EXERCISE
Please repeat the records below exactly, skipping any pictures.

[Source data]
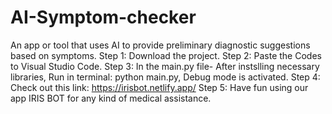 # AI-Symptom-checker
An app or tool that uses AI to provide preliminary diagnostic suggestions based on symptoms. 
Step 1: Download the project. 
Step 2: Paste the Codes to Visual Studio Code. 
Step 3: In the main.py file- After instslling necessary libraries, Run in terminal: python main.py, Debug mode is activated. 
Step 4: Check out this link: https://irisbot.netlify.app/ 
Step 5: Have fun using our app IRIS BOT for any kind of medical assistance.
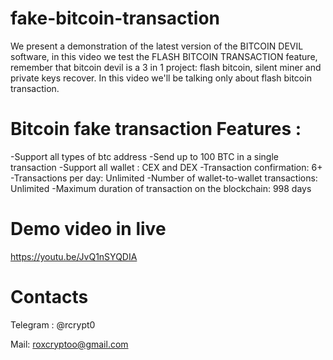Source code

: # fake-bitcoin-transaction
We present a demonstration of the latest version of the BITCOIN DEVIL software, in this video we test the FLASH BITCOIN TRANSACTION feature, remember that bitcoin devil is a 3 in 1 project: flash bitcoin, silent miner and private keys recover. In this video we'll be talking only about flash bitcoin transaction.

# Bitcoin fake transaction Features :

-Support all types of btc address
-Send up to 100 BTC in a single transaction
-Support all wallet : CEX and DEX
-Transaction confirmation: 6+
-Transactions per day: Unlimited
-Number of wallet-to-wallet transactions: Unlimited
-Maximum duration of transaction on the blockchain: 998 days

# Demo video in live
https://youtu.be/JvQ1nSYQDIA

# Contacts
Telegram : @rcrypt0

Mail: roxcryptoo@gmail.com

SOLUTION TO THIS TASK
 # AI-Symptom-checker
An app or tool that uses AI to provide preliminary diagnostic suggestions based on symptoms. 
Step 1: Download the project. 
Step 2: Paste the Codes to Visual Studio Code. 
Step 3: In the main.py file- After instslling necessary libraries, Run in terminal: python main.py, Debug mode is activated. 
Step 4: Check out this link: https://irisbot.netlify.app/ 
Step 5: Have fun using our app IRIS BOT for any kind of medical assistance.
Source code

: # fake-bitcoin-transaction
We present a demonstration of the latest version of the BITCOIN DEVIL software, in this video we test the FLASH BITCOIN TRANSACTION feature, remember that bitcoin devil is a 3 in 1 project: flash bitcoin, silent miner and private keys recover. In this video we'll be talking only about flash bitcoin transaction.

# Bitcoin fake transaction Features :

-Support all types of btc address
-Send up to 100 BTC in a single transaction
-Support all wallet : CEX and DEX
-Transaction confirmation: 6+
-Transactions per day: Unlimited
-Number of wallet-to-wallet transactions: Unlimited
-Maximum duration of transaction on the blockchain: 998 days

# Demo video in live
https://youtu.be/JvQ1nSYQDIA

# Contacts
Telegram : @rcrypt0

Mail: roxcryptoo@gmail.com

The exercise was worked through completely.